**DATA SUPPLIED**
★ ★ ★ ★
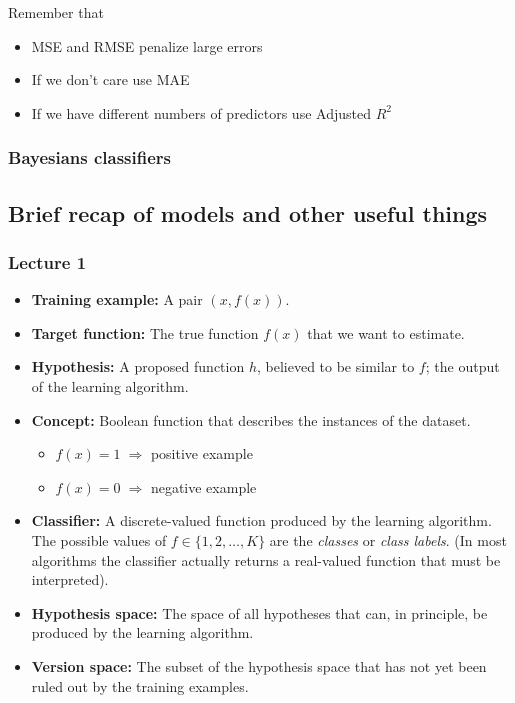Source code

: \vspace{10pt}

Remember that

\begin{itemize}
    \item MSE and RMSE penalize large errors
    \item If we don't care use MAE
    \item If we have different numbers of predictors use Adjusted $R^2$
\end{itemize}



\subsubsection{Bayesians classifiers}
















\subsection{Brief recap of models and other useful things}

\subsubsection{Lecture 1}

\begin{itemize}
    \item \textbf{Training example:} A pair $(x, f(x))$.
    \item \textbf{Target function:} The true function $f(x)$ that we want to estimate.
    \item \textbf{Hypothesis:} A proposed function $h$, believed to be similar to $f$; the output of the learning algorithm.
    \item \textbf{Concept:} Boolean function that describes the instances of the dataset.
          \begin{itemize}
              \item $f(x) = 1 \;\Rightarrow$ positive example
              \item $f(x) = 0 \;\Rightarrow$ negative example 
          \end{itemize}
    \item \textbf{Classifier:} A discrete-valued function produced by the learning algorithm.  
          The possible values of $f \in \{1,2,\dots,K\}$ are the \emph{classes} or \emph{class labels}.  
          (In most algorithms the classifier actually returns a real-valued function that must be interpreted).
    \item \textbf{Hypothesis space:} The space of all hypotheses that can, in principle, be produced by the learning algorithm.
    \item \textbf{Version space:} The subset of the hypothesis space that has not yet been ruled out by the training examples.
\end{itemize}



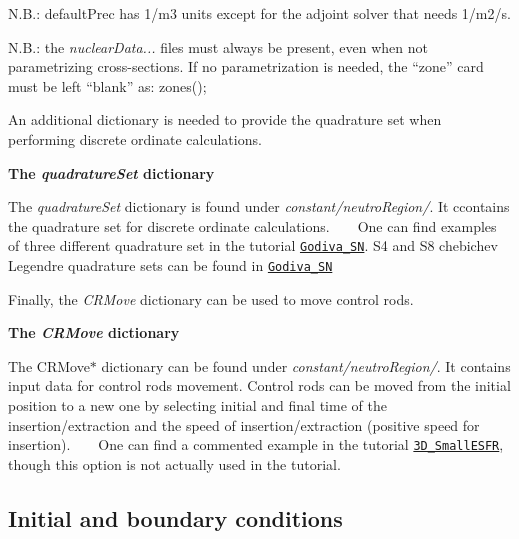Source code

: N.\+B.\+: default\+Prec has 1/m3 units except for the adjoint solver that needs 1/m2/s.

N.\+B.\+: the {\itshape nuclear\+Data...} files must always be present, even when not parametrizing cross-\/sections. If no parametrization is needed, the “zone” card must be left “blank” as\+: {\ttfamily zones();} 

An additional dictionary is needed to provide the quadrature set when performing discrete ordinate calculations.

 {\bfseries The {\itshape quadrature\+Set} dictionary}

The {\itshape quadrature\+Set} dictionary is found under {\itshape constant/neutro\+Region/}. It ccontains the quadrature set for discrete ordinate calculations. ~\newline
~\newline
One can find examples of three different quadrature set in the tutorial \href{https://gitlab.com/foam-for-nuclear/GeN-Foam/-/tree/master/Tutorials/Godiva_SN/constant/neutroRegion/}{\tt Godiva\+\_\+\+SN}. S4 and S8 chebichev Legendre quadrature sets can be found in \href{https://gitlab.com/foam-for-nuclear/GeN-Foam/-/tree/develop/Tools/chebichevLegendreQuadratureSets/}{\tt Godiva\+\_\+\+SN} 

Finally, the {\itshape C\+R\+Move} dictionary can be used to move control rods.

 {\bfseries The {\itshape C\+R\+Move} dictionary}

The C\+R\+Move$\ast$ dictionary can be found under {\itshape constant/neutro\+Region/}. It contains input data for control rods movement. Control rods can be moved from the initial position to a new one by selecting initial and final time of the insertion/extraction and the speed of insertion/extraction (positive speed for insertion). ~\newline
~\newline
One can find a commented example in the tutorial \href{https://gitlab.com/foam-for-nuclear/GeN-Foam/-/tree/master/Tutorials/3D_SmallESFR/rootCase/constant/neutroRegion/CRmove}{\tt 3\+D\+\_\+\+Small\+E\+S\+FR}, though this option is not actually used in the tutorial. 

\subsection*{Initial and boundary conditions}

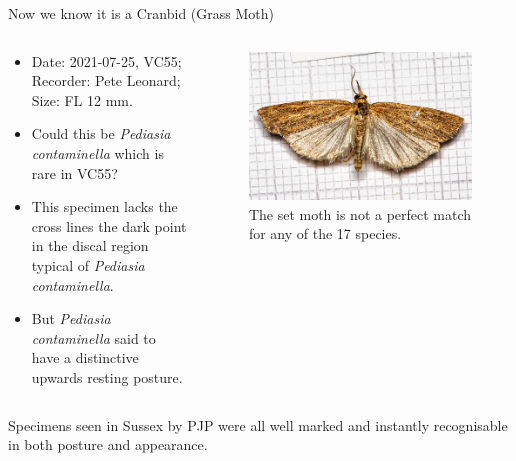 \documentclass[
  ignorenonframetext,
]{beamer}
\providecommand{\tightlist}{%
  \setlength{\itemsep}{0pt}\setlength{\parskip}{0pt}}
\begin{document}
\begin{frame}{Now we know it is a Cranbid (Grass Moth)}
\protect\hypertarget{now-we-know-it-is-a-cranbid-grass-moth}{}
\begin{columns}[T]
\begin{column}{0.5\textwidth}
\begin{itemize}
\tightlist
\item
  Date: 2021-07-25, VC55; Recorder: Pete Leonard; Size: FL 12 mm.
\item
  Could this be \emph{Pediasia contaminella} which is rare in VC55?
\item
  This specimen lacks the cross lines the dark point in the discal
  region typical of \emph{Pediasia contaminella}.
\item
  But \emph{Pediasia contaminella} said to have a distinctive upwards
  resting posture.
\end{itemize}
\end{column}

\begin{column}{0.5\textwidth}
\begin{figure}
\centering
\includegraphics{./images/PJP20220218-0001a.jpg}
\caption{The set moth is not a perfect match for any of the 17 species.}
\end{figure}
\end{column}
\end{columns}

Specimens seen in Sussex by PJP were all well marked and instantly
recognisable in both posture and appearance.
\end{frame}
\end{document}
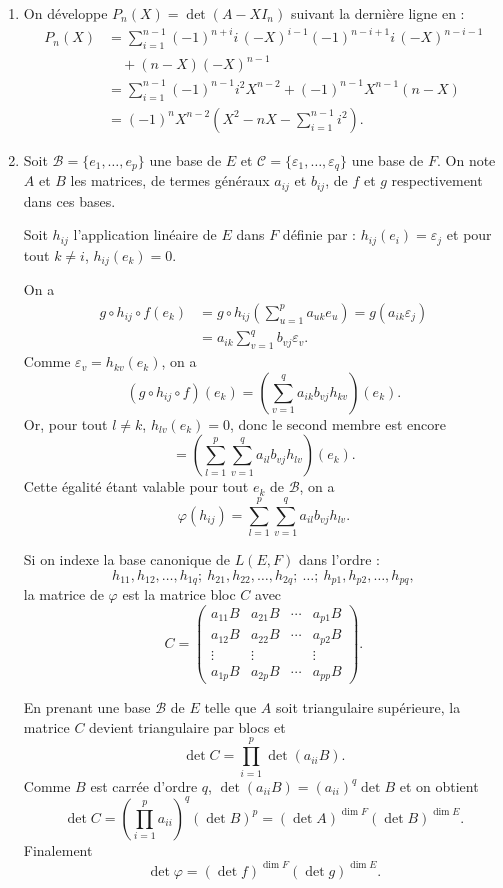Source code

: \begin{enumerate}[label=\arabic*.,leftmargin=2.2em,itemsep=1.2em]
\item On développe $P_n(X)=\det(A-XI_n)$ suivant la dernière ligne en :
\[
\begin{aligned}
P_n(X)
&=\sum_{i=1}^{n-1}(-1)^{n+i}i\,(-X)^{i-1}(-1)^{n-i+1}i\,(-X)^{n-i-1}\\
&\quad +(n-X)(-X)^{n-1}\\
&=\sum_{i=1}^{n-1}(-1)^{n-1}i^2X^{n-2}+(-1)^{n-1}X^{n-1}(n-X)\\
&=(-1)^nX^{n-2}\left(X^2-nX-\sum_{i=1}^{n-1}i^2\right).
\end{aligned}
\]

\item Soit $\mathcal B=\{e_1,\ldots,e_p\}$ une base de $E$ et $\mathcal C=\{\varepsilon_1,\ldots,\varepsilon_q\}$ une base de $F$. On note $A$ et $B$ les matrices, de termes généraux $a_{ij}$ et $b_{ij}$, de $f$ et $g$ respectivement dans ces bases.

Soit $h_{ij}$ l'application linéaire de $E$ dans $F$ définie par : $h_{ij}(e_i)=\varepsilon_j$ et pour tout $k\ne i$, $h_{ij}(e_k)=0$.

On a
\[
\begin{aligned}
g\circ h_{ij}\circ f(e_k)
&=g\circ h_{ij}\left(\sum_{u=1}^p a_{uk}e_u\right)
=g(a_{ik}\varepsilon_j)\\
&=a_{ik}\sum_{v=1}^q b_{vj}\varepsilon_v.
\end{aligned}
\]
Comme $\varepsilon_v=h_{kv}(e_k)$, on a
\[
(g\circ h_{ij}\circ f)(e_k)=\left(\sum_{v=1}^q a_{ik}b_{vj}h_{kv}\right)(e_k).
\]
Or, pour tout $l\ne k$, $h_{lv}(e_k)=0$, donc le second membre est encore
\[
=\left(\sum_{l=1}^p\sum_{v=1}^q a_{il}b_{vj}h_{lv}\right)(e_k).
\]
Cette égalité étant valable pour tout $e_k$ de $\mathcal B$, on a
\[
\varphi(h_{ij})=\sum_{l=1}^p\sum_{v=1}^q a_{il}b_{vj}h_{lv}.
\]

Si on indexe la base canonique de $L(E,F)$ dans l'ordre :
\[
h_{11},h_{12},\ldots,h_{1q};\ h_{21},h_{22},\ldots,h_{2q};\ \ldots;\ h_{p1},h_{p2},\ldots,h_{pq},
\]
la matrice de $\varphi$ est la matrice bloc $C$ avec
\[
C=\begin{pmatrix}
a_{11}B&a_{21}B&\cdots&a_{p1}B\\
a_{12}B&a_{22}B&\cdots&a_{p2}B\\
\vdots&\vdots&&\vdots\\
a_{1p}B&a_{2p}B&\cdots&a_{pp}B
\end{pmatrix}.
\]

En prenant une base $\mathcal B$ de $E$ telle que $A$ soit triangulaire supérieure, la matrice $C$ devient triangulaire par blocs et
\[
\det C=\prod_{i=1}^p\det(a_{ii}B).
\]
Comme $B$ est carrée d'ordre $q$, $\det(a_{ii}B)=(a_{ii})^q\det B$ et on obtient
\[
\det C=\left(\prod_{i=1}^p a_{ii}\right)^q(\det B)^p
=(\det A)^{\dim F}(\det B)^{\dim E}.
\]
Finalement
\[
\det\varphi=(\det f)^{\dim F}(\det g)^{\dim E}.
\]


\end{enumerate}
★ ★ ★ ★
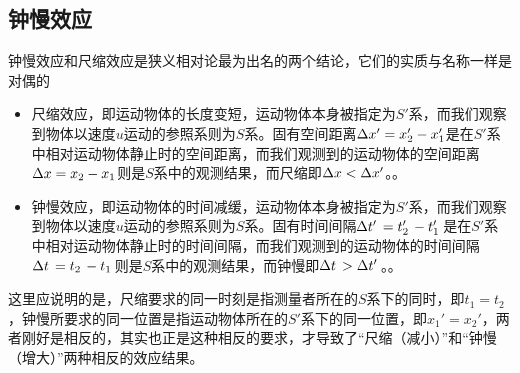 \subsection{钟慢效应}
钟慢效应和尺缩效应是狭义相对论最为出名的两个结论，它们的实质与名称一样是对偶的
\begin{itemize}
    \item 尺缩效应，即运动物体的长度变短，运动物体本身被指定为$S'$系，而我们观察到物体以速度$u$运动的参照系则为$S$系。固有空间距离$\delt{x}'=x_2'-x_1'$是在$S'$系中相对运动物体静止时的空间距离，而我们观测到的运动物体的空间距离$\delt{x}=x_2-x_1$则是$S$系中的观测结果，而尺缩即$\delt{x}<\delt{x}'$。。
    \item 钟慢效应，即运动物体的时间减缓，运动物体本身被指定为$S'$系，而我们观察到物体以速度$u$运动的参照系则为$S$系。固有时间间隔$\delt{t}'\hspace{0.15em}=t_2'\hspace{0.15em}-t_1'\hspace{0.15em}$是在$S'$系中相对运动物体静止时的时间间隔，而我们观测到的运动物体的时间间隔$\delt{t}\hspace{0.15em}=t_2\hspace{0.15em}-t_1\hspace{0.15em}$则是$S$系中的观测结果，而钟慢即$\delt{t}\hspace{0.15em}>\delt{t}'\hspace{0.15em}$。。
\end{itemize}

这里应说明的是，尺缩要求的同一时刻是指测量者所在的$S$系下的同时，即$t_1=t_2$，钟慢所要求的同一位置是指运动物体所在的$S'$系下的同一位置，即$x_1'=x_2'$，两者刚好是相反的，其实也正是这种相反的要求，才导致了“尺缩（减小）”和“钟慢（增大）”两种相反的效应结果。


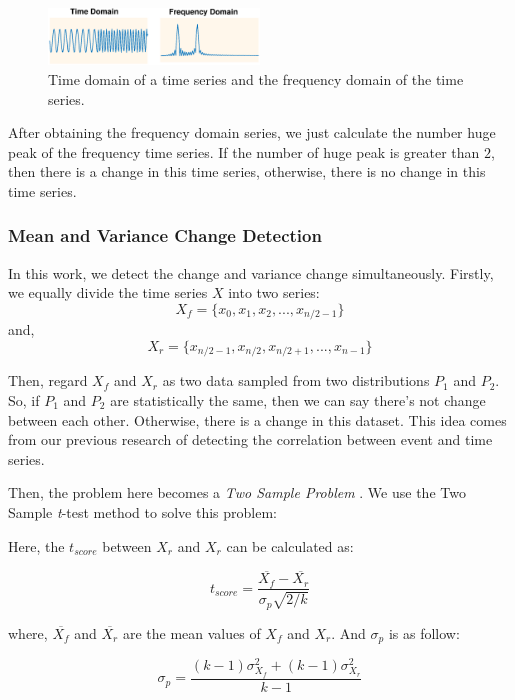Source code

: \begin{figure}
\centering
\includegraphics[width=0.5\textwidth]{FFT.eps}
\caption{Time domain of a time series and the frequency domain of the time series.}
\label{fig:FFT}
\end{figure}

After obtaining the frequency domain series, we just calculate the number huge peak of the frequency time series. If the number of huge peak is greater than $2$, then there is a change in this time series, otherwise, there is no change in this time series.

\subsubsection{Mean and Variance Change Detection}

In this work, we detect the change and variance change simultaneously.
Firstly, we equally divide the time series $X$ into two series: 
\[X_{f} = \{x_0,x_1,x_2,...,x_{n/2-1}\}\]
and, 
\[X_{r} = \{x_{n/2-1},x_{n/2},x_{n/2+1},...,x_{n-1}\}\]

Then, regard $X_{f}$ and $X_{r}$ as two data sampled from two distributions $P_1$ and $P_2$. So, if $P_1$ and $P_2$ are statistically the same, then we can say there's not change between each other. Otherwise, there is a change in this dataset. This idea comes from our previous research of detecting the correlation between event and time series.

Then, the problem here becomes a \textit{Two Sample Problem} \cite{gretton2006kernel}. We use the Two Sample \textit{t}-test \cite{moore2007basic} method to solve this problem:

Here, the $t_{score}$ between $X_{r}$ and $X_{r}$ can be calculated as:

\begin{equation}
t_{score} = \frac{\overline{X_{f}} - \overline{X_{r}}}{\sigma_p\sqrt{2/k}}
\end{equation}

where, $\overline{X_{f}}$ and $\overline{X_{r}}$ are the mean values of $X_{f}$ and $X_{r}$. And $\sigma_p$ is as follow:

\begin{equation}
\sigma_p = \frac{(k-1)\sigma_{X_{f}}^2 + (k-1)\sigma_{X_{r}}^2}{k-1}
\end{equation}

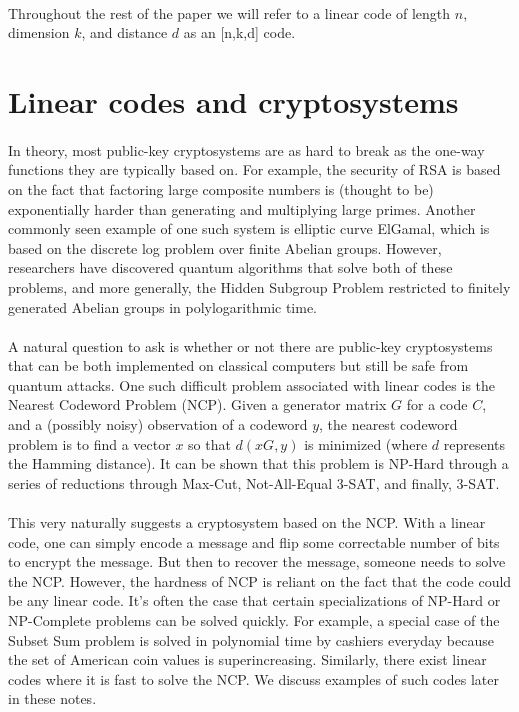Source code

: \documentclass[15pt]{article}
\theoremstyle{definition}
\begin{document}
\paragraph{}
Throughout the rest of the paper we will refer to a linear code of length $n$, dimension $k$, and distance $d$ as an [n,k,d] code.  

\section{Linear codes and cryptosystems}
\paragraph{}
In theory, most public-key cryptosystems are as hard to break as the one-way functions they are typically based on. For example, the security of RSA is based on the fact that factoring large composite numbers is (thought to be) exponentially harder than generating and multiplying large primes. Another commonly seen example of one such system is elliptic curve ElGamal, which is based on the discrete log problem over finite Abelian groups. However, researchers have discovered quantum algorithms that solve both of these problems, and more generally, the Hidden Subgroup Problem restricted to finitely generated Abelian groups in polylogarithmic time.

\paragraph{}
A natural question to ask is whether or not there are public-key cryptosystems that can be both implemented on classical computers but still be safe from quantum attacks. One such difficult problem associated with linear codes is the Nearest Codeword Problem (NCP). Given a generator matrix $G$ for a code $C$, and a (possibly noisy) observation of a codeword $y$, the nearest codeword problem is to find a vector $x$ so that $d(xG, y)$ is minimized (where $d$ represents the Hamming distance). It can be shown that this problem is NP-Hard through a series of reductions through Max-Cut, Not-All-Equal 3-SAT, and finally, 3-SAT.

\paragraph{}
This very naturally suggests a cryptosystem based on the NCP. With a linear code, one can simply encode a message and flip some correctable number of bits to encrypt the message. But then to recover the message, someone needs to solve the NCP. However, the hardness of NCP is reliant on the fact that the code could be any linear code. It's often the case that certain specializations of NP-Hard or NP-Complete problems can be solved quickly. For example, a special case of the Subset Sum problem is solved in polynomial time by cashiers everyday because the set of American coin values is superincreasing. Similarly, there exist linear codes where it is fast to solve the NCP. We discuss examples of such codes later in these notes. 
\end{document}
★ ★ ★ ★
**EXERCISE**
Gather every line from the listing above in which "know" appears, and copy those lines.

**TASK SOLUTION**
\begin{frame}{Now we know it is a Cranbid (Grass Moth)}
\protect\hypertarget{now-we-know-it-is-a-cranbid-grass-moth}{}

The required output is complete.